Europe’s Stock Markets
Europe’s Stock Markets are struggling to add to recent gains Thursday, as a new round of business surveys suggest that the region’s manufacturing sector is still struggling to emerge from the slowdown of the last six months.
At 04:00 AM ET (0800 GMT), the benchmark Euro Stoxx 600 was down 1.12 points, or 0.3% at 388.46. The U.K. FTSE 100 and Germany’s Dax index were both also down 0.3%, while Italy’s FTSE MIB was the biggest loser, slipping 0.8% after the country’s central bank warned that its budget deficit is likely to be much wider than agreed with the EU in the next couple of years.

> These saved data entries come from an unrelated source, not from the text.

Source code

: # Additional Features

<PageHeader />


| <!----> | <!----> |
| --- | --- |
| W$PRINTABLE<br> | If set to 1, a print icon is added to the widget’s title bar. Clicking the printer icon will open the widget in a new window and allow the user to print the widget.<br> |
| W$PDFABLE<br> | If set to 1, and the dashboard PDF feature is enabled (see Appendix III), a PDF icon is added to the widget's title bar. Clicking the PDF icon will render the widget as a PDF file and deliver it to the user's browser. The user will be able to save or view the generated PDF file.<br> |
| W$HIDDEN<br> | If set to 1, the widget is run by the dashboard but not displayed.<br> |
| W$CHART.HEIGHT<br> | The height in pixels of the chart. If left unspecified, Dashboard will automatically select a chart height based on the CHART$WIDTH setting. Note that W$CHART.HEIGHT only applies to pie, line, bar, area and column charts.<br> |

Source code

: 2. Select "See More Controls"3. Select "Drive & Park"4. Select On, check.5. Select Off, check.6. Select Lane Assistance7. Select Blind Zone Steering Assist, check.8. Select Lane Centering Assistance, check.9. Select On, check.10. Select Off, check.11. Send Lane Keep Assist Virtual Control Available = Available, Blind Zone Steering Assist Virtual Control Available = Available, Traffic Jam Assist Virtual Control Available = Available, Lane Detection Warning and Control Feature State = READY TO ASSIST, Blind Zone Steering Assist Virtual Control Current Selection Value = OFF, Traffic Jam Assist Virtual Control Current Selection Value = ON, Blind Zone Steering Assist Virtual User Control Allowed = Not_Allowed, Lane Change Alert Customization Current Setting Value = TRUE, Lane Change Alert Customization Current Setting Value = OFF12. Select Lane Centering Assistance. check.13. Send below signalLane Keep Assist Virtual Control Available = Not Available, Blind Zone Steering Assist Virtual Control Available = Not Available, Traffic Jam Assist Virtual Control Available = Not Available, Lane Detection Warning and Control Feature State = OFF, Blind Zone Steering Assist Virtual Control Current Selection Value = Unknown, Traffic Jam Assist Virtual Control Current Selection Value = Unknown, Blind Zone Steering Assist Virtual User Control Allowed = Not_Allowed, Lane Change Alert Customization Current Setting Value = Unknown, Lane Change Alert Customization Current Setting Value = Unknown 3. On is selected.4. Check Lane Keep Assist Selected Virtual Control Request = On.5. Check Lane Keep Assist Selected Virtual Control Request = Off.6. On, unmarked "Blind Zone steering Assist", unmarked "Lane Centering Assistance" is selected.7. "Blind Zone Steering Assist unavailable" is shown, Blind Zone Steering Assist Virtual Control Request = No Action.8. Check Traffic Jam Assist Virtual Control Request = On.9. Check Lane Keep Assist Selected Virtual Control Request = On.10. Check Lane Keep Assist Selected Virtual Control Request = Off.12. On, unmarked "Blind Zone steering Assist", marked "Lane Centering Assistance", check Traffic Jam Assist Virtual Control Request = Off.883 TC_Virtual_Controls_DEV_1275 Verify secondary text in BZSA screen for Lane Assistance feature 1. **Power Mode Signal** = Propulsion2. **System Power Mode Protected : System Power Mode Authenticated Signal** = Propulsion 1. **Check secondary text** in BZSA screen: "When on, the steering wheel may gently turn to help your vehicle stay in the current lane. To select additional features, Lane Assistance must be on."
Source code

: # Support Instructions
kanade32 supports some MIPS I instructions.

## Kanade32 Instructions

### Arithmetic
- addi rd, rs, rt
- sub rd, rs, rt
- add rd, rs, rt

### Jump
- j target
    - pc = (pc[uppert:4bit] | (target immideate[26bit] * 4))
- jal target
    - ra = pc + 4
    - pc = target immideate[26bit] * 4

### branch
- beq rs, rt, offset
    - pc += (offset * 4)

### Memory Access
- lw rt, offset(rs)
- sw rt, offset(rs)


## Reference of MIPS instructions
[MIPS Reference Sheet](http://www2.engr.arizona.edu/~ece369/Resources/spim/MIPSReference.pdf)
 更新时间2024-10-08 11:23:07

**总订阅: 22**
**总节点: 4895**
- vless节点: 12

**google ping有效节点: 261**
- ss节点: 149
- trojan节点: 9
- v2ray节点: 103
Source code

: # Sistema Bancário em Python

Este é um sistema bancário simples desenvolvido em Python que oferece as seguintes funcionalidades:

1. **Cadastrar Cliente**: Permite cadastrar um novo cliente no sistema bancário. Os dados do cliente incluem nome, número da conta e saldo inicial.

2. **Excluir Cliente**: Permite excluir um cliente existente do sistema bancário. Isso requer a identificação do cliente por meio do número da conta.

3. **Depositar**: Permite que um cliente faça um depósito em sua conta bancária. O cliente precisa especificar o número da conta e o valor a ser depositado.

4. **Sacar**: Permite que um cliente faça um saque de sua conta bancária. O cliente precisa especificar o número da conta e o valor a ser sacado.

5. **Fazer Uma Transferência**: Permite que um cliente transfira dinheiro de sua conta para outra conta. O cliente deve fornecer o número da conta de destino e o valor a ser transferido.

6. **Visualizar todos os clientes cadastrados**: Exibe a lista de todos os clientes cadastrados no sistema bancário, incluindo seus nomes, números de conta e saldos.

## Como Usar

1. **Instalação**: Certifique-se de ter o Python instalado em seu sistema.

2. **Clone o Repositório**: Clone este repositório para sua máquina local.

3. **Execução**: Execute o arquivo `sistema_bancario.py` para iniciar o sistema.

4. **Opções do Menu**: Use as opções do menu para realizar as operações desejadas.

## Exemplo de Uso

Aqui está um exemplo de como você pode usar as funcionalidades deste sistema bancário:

Flash readings of purchasing manager indexes for French and German manufacturing both fell short of expectations in April, although Germany’s did rise for the first time in nine months. Meanwhile, the equivalent French index fell surprisingly, with new orders continuing to decline. In both countries, readings from the services sector continued to be much better, with Germany’s reaching a six-month high.
“German manufacturing and service sectors are currently living in two different worlds,” said Nordea Markets analyst Jan von Gerich. “While any rebound is welcome news, the outlook for German manufacturing still looks horrible.”
The macro data have overshadowed a couple of impressive quarterly reports from consumer giants Nestle (SIX:NESN) and Unilever (LON:ULVR).
The Swiss giant has hit a new all-time high, continuing the tear it’s been on since the start of the year. Organic sales growth hit 3.4% in the first quarter, well ahead of the 2.8% consensus forecast, thanks not least to its baby food and pet food operations. The group is also advancing its reviews of its skin-care and processed meat operations, raising hopes that it will raise more cash for shareholders through disposals in the coming year.
Nestlé’s great Anglo-Dutch rival Unilever released figures that weren’t quite as convincing.
Organic sales rose only 3.1%, adjusted for M&A activity, and 1.9 percentage points of that was due to price increases rather than sales volume.
The company still managed to increase its dividend by 6%, however, and chief executive Alain Jope said that its acquisitions over the last three years – which aim to ensure that the company stays abreast of changing consumer tastes – collectively grew by “double-digits”.
Jope also forecast that sales would be “in the lower half” of its target range of 3%-5% for the whole of 2019.